Task requirements ▸ Count up the lines below where the word "lambda" shows up, and respond with the number alone.

Information given ▸
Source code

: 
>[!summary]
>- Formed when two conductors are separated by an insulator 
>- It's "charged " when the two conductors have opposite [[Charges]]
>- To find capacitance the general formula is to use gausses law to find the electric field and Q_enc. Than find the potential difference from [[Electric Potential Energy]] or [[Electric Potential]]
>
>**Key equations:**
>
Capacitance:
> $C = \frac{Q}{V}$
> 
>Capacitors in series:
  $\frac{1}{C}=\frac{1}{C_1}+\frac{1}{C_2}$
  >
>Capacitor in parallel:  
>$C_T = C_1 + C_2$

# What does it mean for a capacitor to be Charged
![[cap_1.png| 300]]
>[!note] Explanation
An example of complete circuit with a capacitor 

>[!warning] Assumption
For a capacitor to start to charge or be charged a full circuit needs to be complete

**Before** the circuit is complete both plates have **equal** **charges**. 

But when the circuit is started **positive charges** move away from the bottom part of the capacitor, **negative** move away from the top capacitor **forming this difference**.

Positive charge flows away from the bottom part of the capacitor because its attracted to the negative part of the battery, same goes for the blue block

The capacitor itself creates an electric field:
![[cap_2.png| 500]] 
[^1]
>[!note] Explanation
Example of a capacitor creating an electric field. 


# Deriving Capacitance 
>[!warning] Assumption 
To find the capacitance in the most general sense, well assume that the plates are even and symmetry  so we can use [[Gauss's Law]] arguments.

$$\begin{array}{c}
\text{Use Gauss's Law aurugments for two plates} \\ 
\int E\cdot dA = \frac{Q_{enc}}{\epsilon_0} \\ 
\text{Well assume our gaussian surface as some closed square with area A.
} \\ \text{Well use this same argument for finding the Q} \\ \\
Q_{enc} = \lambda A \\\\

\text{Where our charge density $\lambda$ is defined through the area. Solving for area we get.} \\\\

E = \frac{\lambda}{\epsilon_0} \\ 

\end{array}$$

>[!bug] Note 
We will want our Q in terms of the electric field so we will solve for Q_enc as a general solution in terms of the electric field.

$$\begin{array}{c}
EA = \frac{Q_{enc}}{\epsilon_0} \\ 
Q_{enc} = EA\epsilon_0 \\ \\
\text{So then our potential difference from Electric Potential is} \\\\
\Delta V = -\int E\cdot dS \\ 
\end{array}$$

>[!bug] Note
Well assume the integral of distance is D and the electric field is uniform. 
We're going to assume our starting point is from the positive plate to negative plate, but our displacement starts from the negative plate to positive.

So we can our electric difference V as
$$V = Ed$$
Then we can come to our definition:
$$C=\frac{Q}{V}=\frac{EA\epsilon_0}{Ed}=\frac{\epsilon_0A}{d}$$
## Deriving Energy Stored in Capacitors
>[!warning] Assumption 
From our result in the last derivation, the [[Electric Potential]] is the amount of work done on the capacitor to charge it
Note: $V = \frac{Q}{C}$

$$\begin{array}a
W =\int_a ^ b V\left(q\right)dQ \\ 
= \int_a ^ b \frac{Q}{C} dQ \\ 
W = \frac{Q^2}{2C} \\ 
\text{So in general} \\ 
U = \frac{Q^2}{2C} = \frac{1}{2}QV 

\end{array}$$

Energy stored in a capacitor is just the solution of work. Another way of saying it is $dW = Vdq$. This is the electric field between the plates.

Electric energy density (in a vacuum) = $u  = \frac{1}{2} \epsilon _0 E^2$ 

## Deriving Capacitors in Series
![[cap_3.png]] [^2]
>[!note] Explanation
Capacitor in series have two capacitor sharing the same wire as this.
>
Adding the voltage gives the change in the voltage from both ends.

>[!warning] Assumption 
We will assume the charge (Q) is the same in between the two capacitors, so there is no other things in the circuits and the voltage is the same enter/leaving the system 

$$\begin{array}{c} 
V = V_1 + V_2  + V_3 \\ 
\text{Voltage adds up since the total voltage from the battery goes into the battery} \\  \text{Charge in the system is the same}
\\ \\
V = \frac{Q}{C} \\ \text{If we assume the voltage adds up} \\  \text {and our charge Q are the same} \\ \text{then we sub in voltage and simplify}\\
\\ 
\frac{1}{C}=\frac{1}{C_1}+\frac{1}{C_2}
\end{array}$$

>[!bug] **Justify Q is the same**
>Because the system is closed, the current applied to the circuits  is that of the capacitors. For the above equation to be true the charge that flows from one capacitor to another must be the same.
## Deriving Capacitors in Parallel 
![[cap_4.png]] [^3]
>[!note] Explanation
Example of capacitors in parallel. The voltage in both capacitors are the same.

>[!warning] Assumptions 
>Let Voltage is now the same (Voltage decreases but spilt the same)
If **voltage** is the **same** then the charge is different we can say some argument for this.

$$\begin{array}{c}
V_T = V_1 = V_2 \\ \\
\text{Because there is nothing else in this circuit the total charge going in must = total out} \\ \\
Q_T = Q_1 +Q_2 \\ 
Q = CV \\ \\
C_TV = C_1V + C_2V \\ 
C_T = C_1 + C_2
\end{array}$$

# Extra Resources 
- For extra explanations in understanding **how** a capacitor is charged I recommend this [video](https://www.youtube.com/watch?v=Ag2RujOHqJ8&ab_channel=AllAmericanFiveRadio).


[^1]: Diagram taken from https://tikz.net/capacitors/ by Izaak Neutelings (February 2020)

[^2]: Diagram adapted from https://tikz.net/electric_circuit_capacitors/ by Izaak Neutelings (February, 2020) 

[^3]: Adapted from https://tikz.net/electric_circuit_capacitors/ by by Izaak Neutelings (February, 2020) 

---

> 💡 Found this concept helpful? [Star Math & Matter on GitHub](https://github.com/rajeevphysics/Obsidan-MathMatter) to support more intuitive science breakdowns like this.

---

Solution to this problem ▸ 3